Grad Student Poverty

The fourth Royal Academy novel will involve graduate students, so I’ve been asking friends for anecdotes and input on the essence of grad studenthood. So far the overwhelming consensus is that graduate study is all about the search for free food.

Graduate students, according to my sources:

  • Attend any artist’s opening that promises a buffet
  • Sneak into any reception available
  • Pick the fruit off ornamental plantings around campus
  • Catch fish in campus water features and eat them
  • Eat their study subjects
  • Eat leftover pieces of other people’s study subjects
  • Buy the undergraduates’ unspent food program dollars
  • Buy past-date food in bulk and store it in the lab freezers

I knew graduate students who ate stranded marine mammals and songbirds that had hit the sides of downtown buildings. A vegetarian myself, I specialized in harvesting wild food from local mangrove swamps and riverside parks.

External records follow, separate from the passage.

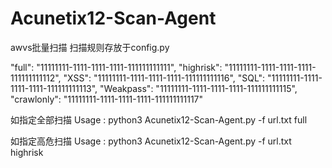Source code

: # Acunetix12-Scan-Agent
awvs批量扫描
扫描规则存放于config.py


"full": "11111111-1111-1111-1111-111111111111",
"highrisk": "11111111-1111-1111-1111-111111111112",
"XSS": "11111111-1111-1111-1111-111111111116",
"SQL": "11111111-1111-1111-1111-111111111113",
"Weakpass": "11111111-1111-1111-1111-111111111115",
"crawlonly": "11111111-1111-1111-1111-111111111117"
                




如指定全部扫描
Usage : python3 Acunetix12-Scan-Agent.py -f url.txt full

如指定高危扫描
Usage : python3 Acunetix12-Scan-Agent.py -f url.txt highrisk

Another feature of grad student poverty in my day was inadequate living accommodations. The grad students who lived in houses without heating or plumbing, in an area where winter temperatures reached -40; the students who chose between having hot water or having air conditioning, in areas where summer temperatures reached 100F. People living on screen porches, in areas where it rained an hour a day. The grad student who spent her first winter at the University of Alaska living in a canvas tent.

Grad student poverty, being supposedly temporary and for the sake of greater things, did not depress my peers. It was high-energy, inventive and competitive, and my sources look back on it with nostalgia. I’m not sure it retains that aura of good fun nowadays, when the grad student may be more prone to wonder whether there is a pot of gold at the end of the rainbow.